Among the entries below, find every line that has "behind" and pull it out.
*** The data ***
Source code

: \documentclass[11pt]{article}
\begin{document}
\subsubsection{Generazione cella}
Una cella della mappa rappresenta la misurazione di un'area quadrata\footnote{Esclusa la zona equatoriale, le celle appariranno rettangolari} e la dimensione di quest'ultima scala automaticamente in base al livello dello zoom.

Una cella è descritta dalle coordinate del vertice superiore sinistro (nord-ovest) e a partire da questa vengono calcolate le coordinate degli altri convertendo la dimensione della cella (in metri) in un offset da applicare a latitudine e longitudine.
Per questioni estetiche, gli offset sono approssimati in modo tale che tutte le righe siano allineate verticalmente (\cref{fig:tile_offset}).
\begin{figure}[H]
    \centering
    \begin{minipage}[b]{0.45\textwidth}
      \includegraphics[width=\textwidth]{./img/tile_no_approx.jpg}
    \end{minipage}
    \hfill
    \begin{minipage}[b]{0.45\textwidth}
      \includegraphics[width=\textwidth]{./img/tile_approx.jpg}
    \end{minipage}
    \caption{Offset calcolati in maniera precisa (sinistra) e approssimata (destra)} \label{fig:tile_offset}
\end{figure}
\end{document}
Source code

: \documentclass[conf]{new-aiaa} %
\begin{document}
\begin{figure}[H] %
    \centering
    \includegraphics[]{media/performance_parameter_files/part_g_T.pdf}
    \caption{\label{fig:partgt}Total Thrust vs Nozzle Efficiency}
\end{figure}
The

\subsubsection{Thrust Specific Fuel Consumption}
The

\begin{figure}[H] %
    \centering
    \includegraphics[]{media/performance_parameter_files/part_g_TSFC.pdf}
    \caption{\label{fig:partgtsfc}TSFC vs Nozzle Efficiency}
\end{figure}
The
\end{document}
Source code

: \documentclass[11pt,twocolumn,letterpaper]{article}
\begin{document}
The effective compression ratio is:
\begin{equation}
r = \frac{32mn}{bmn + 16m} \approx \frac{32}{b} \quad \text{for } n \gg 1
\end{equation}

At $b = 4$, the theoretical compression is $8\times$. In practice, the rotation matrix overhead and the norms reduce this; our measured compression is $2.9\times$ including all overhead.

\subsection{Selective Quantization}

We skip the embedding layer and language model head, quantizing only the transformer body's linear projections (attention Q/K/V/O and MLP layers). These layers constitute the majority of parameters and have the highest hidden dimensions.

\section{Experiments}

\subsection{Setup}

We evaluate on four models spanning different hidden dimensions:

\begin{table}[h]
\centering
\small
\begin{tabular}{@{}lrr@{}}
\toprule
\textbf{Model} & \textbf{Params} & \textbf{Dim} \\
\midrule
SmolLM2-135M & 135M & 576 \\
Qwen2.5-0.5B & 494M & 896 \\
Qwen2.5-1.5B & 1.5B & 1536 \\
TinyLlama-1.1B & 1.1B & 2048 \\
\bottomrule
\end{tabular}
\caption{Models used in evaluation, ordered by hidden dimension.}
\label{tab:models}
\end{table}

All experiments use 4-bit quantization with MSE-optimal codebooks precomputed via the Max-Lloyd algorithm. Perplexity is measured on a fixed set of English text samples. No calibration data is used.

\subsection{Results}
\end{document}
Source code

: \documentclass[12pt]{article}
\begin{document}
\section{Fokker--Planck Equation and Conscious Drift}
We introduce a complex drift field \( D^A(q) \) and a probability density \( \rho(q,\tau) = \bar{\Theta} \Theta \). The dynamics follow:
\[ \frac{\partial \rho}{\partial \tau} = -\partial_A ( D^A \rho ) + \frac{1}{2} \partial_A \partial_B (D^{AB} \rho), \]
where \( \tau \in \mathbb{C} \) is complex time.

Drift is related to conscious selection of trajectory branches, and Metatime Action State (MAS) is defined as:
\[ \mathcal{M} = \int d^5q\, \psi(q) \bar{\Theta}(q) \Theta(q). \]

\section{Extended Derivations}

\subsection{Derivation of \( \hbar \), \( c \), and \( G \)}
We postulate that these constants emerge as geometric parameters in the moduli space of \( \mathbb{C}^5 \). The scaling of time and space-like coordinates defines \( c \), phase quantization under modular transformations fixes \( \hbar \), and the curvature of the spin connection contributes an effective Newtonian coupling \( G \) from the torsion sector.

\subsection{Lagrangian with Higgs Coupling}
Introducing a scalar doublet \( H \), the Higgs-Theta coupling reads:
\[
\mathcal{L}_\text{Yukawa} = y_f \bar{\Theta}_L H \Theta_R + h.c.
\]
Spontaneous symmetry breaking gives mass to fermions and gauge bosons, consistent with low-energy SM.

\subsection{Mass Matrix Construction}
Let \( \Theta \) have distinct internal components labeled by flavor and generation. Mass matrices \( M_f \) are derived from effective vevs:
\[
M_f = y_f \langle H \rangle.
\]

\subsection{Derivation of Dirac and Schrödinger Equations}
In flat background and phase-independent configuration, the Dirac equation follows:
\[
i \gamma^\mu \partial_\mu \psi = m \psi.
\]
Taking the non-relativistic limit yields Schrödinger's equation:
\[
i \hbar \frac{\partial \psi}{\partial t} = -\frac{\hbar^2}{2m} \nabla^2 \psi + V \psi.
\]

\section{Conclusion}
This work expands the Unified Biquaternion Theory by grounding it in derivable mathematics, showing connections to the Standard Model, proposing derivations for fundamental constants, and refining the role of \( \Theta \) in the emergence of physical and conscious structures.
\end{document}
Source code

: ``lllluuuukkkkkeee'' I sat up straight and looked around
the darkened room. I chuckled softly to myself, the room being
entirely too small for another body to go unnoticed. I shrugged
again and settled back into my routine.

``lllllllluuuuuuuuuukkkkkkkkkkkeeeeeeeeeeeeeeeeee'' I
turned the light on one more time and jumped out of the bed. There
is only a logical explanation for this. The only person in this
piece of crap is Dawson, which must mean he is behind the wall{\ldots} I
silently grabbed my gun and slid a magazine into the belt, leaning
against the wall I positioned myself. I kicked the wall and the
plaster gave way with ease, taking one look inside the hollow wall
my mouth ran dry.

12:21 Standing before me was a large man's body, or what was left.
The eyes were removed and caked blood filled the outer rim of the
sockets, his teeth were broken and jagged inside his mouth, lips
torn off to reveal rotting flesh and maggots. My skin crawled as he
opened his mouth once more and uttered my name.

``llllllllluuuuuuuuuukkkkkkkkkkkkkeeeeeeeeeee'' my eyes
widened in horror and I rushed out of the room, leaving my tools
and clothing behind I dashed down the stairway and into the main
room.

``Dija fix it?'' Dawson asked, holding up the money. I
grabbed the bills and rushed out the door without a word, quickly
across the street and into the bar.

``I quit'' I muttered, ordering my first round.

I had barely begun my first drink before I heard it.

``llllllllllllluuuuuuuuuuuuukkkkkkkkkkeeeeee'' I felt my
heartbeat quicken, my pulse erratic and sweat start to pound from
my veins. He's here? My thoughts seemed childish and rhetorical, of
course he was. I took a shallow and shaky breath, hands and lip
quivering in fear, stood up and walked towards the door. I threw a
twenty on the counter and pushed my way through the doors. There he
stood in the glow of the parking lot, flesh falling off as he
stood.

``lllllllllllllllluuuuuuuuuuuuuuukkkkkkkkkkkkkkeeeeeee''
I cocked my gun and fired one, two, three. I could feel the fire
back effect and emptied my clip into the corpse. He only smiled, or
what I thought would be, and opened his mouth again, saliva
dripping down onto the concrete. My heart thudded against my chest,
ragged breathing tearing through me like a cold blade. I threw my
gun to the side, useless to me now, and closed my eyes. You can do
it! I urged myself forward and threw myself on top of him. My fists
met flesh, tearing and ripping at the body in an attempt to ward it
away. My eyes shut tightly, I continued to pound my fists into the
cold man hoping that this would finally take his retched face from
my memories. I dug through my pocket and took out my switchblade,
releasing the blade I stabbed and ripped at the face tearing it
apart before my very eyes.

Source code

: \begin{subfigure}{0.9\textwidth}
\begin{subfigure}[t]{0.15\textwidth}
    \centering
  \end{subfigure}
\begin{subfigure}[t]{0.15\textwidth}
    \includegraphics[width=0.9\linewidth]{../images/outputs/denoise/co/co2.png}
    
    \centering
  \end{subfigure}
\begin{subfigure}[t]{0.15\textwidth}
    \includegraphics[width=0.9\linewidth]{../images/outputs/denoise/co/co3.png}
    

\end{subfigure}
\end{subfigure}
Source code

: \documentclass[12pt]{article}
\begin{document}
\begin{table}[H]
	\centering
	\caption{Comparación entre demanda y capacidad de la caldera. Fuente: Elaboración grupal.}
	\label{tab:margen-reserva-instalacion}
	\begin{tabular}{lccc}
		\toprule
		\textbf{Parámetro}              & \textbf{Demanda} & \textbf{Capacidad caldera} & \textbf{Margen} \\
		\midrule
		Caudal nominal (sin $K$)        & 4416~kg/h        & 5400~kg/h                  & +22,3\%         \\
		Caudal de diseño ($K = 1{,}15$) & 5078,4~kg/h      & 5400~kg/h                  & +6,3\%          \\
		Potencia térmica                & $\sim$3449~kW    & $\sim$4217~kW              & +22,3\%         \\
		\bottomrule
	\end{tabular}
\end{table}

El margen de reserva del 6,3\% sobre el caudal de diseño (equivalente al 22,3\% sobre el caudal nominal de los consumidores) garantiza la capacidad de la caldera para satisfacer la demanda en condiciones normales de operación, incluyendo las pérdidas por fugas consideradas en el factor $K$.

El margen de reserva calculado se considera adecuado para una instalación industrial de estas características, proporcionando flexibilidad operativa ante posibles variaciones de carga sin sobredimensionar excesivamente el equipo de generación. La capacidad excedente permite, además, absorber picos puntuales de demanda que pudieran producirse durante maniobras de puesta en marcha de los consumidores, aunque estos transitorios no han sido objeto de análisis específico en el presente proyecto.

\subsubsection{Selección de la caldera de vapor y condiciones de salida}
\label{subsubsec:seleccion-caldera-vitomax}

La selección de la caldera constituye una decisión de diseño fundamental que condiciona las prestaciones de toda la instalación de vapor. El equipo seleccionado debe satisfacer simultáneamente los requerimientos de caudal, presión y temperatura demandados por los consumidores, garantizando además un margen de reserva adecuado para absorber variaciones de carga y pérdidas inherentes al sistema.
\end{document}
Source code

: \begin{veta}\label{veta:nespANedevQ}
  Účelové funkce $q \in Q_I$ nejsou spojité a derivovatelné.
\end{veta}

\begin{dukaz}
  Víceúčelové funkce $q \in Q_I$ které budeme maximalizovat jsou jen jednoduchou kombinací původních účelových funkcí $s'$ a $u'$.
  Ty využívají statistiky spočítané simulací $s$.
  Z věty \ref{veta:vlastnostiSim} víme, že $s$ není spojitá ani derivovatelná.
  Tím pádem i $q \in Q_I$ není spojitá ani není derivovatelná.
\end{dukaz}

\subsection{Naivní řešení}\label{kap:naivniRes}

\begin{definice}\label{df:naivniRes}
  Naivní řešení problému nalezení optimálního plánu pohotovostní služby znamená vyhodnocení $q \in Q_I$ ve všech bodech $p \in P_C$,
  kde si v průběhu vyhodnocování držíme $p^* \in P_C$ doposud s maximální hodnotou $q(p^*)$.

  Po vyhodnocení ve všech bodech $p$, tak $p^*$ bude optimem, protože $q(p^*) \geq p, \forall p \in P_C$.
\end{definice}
*** End of The data ***
**Reply to the exercise:**
piece of crap is Dawson, which must mean he is behind the wall{\ldots} I
and clothing behind I dashed down the stairway and into the main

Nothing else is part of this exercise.